Words and phrases change their meaning over time – something we need to be aware of in the church when we try and communicate the faith. ‘Coming out’ now means something quite different to what it meant back in the days of Dido (Belle) and her cousin Elizabeth. Back then ‘coming out’ was all about being presented in society – being made available for a suitor. It’s telling in the clip above that Belle is not permitted to do this due to her racial background.

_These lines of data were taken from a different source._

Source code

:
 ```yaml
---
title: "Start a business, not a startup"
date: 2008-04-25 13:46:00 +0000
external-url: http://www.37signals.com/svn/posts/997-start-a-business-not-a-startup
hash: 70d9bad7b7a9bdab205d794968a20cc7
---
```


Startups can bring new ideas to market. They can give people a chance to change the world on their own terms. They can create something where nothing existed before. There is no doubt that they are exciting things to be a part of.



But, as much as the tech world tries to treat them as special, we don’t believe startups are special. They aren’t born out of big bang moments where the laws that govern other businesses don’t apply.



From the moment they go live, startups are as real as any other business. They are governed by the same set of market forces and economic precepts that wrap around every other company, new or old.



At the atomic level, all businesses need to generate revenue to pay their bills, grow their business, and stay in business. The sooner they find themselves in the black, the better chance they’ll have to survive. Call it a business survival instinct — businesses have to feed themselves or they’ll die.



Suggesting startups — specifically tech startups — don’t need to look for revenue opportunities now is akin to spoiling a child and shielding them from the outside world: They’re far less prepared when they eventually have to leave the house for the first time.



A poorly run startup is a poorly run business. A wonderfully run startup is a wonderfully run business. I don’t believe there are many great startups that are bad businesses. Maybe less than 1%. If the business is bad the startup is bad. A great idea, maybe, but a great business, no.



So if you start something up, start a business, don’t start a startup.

You could say that God ‘came out’ in a couple of ways when he landed on planet earth in the guise of a boy from Nazareth. He declared himself available, looking to love and be loved, looking for respect and devotion. But God was also declaring who he was to the world. No longer hiding his nature, but showing people his true self. Compassionate, religion-busting, creative, courageous and confrontational at times. God had been given a bad press over the years, and now here he was – in the flesh, treating people as equals and with respect. A humble God come searching for the lost, the marginalised, the overlooked, the hurting and the weak. (see Luke 4 –vv 16-21)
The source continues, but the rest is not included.